Depuis la mi-novembre, la France grelotte sous une vague de froid qui a fait plonger le thermomètre de plus de 10°C en quelques jours. À Mourmelon-le-Grand, on a enregistré -7°C le 19 novembre, un record récent qui a glacé les Français peu habitués à ce contraste brutal après la douceur exceptionnelle de début novembre. Mais ce froid, aussi mordant soit-il, reste de la rigolade pour les habitants de Mouthe. Dans ce village du Doubs, -7°C, c’est un matin d’automne comme les autres.
Un record qui donne le vertige
Mouthe détient le record officiel de température la plus basse jamais mesurée en France métropolitaine. Le 13 janvier 1968, Météo France y a relevé -36,7°C. Dans l’après-midi du même jour, le thermomètre remontait à +1,1°C, soit presque 38 degrés d’écart sur une seule journée. Un phénomène qui laisse perplexe : comment peut-on passer d’un tel froid sibérien à des températures positives en quelques heures ?

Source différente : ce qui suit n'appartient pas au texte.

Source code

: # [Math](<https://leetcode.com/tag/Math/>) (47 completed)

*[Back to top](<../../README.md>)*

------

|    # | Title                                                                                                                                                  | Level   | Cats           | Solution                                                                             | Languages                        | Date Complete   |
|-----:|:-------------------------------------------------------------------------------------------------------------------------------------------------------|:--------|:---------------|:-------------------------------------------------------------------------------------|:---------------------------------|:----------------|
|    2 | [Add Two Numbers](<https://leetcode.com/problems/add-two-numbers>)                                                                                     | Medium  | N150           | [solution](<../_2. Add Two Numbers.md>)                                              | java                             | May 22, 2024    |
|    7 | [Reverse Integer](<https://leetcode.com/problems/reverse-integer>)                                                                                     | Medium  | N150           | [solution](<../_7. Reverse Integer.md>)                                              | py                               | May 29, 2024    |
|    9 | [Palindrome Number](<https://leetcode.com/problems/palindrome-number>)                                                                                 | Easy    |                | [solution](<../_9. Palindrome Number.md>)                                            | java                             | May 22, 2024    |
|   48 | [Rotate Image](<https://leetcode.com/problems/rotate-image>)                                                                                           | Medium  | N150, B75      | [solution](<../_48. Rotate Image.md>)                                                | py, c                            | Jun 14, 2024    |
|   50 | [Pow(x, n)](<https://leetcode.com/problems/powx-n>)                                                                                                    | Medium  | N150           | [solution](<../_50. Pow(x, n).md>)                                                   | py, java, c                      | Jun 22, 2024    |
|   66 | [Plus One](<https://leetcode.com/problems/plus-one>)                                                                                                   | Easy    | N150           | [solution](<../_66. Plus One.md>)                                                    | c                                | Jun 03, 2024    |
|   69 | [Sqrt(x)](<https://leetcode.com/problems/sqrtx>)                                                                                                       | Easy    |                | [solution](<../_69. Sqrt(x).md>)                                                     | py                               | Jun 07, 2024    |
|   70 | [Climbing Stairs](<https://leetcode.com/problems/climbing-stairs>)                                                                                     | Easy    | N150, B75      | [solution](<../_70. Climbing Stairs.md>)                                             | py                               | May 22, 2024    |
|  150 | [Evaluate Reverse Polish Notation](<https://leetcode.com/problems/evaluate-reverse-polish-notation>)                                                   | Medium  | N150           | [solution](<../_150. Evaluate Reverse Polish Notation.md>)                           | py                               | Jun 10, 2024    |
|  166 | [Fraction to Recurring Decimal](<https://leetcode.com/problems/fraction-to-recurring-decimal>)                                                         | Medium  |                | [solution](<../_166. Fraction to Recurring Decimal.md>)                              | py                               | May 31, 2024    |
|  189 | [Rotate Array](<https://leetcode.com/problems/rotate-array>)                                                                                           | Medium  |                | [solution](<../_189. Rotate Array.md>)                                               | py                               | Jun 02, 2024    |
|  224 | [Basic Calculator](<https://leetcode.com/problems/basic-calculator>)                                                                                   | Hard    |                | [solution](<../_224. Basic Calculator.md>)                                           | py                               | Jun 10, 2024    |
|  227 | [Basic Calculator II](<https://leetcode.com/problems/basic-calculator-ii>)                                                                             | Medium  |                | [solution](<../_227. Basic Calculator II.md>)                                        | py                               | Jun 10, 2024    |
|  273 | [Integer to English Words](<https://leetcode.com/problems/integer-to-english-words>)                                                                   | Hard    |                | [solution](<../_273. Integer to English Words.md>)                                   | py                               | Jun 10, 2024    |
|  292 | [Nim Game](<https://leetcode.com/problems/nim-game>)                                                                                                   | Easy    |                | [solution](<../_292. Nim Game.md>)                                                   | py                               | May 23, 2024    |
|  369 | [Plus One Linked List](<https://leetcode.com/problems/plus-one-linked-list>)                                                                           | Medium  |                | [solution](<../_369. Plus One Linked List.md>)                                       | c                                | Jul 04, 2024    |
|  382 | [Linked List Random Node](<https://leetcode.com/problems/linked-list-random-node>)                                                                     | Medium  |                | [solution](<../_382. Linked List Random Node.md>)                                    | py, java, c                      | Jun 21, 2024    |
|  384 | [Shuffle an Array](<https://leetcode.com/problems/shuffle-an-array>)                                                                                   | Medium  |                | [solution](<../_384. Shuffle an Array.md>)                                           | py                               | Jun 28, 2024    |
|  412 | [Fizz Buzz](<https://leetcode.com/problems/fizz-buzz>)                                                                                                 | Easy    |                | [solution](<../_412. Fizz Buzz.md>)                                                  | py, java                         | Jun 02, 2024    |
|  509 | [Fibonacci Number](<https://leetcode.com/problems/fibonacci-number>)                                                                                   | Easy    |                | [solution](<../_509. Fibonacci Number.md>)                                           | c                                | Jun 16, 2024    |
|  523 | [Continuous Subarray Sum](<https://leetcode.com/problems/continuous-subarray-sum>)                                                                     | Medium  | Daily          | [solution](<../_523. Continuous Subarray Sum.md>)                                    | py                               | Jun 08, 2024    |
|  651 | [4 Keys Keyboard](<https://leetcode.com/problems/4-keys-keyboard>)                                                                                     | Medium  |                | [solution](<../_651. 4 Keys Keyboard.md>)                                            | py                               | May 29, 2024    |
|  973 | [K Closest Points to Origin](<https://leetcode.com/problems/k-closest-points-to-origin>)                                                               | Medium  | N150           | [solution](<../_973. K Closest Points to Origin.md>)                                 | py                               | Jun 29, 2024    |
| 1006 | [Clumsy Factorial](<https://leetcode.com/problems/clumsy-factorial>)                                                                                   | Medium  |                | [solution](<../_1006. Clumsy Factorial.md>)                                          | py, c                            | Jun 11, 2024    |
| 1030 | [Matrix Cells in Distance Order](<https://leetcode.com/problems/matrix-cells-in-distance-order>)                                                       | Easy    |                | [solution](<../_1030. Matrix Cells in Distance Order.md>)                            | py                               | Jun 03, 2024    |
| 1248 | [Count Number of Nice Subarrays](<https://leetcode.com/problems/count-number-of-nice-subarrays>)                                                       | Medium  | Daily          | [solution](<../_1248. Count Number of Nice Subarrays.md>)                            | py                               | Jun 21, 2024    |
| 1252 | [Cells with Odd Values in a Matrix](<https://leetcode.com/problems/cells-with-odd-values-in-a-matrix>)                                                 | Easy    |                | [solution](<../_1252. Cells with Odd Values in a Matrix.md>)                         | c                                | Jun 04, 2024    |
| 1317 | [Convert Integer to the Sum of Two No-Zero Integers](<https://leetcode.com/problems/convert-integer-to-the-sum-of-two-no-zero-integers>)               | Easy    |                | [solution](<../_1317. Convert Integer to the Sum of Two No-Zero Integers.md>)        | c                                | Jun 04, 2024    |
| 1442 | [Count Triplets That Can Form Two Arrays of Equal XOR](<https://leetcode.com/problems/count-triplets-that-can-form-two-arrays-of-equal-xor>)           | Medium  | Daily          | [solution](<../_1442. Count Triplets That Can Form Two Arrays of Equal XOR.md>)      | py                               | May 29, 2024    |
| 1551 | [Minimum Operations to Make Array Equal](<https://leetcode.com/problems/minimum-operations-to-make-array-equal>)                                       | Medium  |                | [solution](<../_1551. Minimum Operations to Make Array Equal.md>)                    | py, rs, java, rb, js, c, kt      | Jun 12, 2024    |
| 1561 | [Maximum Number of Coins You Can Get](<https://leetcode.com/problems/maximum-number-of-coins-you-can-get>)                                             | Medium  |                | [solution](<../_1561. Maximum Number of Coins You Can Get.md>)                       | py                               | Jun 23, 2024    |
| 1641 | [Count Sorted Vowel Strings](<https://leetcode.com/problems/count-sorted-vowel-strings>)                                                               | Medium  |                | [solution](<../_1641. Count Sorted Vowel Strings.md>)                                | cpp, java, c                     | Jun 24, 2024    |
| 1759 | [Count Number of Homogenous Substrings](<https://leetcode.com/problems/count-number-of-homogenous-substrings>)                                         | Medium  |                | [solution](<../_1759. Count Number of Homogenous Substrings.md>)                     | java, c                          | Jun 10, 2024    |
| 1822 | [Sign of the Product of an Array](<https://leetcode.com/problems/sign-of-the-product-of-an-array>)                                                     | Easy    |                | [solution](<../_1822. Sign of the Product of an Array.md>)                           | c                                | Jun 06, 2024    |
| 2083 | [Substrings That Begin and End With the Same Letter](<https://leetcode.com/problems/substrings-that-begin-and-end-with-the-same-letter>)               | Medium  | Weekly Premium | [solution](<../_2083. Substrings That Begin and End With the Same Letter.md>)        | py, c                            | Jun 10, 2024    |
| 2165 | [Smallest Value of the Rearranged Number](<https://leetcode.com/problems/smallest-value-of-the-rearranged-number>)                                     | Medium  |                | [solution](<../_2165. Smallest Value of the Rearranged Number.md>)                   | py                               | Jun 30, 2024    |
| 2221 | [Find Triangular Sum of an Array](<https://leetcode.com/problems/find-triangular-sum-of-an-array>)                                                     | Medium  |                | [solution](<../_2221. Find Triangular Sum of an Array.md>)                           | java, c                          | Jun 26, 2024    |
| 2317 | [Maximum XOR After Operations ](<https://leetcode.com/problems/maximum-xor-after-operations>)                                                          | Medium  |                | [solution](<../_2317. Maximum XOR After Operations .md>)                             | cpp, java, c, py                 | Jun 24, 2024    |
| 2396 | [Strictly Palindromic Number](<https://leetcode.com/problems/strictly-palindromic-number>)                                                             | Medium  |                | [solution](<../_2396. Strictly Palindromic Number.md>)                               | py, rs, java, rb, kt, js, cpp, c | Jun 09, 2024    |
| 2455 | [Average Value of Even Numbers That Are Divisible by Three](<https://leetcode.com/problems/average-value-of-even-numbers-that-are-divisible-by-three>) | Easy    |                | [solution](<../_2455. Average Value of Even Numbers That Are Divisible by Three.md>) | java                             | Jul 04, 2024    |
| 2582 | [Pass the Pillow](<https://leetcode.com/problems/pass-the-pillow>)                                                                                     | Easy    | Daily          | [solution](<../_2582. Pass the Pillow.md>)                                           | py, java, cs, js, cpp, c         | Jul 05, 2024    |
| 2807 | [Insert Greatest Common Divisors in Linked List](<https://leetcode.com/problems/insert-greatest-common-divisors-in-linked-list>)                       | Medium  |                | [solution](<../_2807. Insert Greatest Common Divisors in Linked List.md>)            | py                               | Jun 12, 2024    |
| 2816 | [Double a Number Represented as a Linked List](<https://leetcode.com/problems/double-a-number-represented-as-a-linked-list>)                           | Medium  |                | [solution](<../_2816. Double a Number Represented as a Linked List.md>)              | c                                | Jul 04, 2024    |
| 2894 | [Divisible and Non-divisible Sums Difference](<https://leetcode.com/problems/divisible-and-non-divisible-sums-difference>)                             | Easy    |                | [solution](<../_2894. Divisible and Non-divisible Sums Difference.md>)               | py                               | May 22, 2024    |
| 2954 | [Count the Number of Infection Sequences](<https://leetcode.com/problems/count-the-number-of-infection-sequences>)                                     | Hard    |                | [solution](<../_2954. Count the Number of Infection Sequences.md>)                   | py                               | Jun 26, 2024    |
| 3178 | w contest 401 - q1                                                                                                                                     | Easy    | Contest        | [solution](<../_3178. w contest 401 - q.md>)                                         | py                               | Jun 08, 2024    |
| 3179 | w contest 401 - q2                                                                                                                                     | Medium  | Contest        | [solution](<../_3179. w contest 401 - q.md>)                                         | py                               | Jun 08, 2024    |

Il existe un autre record, non-officiel celui-là : -41°C enregistré le 17 janvier 1985. Météo France ne le reconnaît pas, mais le village l’affiche fièrement : des chiffres que les relevés n’ont pas pu confirmer mais qui font partie de la mémoire collective des Mouthiers.
Il gèle à Mouthe 176 jours par an en moyenne, soit un jour sur deux. Le village connaît 80 jours de fortes gelées (en dessous de -5°C) chaque hiver et 24 jours sans dégel. Six années sur sept, le thermomètre descend sous les -20°C. Une année sur deux, on franchit la barre des -25°C. Et tous les huit ans environ, on flirte avec les -30°C.
Pourquoi il fait si froid à Mouthe
La géographie du lieu explique tout. Mouthe se trouve à 930 mètres d’altitude dans une cuvette du massif du Jura, à 25 kilomètres au sud-ouest de Pontarlier. Cette configuration en forme de bol crée un phénomène d’inversion thermique redoutable. L’air froid, plus dense et plus lourd que l’air chaud, descend dans la vallée et y reste piégé comme de l’eau au fond d’un lavabo. Sans vent pour le brasser, cet air se refroidit toute la nuit par rayonnement.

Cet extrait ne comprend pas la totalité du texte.